- Extracted material:

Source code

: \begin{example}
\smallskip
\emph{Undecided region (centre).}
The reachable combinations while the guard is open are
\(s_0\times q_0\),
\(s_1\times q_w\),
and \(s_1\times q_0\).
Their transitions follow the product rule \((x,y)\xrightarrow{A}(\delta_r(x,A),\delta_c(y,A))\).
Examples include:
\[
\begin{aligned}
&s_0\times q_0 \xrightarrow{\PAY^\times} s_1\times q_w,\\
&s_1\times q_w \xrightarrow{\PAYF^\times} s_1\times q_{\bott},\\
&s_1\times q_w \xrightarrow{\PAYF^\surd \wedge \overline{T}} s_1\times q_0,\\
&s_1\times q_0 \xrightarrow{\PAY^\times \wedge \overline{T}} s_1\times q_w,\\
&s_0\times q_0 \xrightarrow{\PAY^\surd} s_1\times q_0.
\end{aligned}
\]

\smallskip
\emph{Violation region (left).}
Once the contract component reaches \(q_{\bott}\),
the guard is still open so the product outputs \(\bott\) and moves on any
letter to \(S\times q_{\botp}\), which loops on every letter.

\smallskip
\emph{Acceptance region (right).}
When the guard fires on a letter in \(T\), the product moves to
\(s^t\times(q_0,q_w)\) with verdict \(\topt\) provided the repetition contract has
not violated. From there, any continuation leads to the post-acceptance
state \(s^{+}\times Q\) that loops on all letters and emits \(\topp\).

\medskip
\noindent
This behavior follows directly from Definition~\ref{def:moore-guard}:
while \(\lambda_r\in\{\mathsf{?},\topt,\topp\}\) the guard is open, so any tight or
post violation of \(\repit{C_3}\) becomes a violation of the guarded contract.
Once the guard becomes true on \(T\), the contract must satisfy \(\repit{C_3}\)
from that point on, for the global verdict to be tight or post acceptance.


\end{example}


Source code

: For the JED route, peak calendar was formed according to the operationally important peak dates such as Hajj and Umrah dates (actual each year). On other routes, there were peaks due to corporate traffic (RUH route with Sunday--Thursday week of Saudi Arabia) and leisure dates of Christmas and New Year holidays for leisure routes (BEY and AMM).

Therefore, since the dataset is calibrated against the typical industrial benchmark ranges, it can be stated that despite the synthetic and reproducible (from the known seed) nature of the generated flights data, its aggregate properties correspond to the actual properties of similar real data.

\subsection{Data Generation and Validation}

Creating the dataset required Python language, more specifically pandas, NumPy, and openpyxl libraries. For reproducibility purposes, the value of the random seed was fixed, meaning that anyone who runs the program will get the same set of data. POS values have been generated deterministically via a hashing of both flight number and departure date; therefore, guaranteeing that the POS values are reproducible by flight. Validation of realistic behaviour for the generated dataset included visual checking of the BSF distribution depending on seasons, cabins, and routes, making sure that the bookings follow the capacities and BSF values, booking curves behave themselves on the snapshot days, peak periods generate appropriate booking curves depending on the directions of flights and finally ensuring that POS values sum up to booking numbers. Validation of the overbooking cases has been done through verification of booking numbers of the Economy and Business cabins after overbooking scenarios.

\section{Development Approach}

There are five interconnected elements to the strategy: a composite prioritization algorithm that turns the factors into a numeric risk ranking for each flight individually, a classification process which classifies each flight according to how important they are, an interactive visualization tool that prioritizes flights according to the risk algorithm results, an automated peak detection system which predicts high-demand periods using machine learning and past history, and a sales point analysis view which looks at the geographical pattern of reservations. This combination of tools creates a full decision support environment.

- Instructions for the task: From the first line to the last, return the data exactly as written.

- The completed task:
Source code

: \begin{example}
\smallskip
\emph{Undecided region (centre).}
The reachable combinations while the guard is open are
\(s_0\times q_0\),
\(s_1\times q_w\),
and \(s_1\times q_0\).
Their transitions follow the product rule \((x,y)\xrightarrow{A}(\delta_r(x,A),\delta_c(y,A))\).
Examples include:
\[
\begin{aligned}
&s_0\times q_0 \xrightarrow{\PAY^\times} s_1\times q_w,\\
&s_1\times q_w \xrightarrow{\PAYF^\times} s_1\times q_{\bott},\\
&s_1\times q_w \xrightarrow{\PAYF^\surd \wedge \overline{T}} s_1\times q_0,\\
&s_1\times q_0 \xrightarrow{\PAY^\times \wedge \overline{T}} s_1\times q_w,\\
&s_0\times q_0 \xrightarrow{\PAY^\surd} s_1\times q_0.
\end{aligned}
\]

\smallskip
\emph{Violation region (left).}
Once the contract component reaches \(q_{\bott}\),
the guard is still open so the product outputs \(\bott\) and moves on any
letter to \(S\times q_{\botp}\), which loops on every letter.

\smallskip
\emph{Acceptance region (right).}
When the guard fires on a letter in \(T\), the product moves to
\(s^t\times(q_0,q_w)\) with verdict \(\topt\) provided the repetition contract has
not violated. From there, any continuation leads to the post-acceptance
state \(s^{+}\times Q\) that loops on all letters and emits \(\topp\).

\medskip
\noindent
This behavior follows directly from Definition~\ref{def:moore-guard}:
while \(\lambda_r\in\{\mathsf{?},\topt,\topp\}\) the guard is open, so any tight or
post violation of \(\repit{C_3}\) becomes a violation of the guarded contract.
Once the guard becomes true on \(T\), the contract must satisfy \(\repit{C_3}\)
from that point on, for the global verdict to be tight or post acceptance.


\end{example}


Source code

: For the JED route, peak calendar was formed according to the operationally important peak dates such as Hajj and Umrah dates (actual each year). On other routes, there were peaks due to corporate traffic (RUH route with Sunday--Thursday week of Saudi Arabia) and leisure dates of Christmas and New Year holidays for leisure routes (BEY and AMM).

Therefore, since the dataset is calibrated against the typical industrial benchmark ranges, it can be stated that despite the synthetic and reproducible (from the known seed) nature of the generated flights data, its aggregate properties correspond to the actual properties of similar real data.

\subsection{Data Generation and Validation}

Creating the dataset required Python language, more specifically pandas, NumPy, and openpyxl libraries. For reproducibility purposes, the value of the random seed was fixed, meaning that anyone who runs the program will get the same set of data. POS values have been generated deterministically via a hashing of both flight number and departure date; therefore, guaranteeing that the POS values are reproducible by flight. Validation of realistic behaviour for the generated dataset included visual checking of the BSF distribution depending on seasons, cabins, and routes, making sure that the bookings follow the capacities and BSF values, booking curves behave themselves on the snapshot days, peak periods generate appropriate booking curves depending on the directions of flights and finally ensuring that POS values sum up to booking numbers. Validation of the overbooking cases has been done through verification of booking numbers of the Economy and Business cabins after overbooking scenarios.

\section{Development Approach}

There are five interconnected elements to the strategy: a composite prioritization algorithm that turns the factors into a numeric risk ranking for each flight individually, a classification process which classifies each flight according to how important they are, an interactive visualization tool that prioritizes flights according to the risk algorithm results, an automated peak detection system which predicts high-demand periods using machine learning and past history, and a sales point analysis view which looks at the geographical pattern of reservations. This combination of tools creates a full decision support environment.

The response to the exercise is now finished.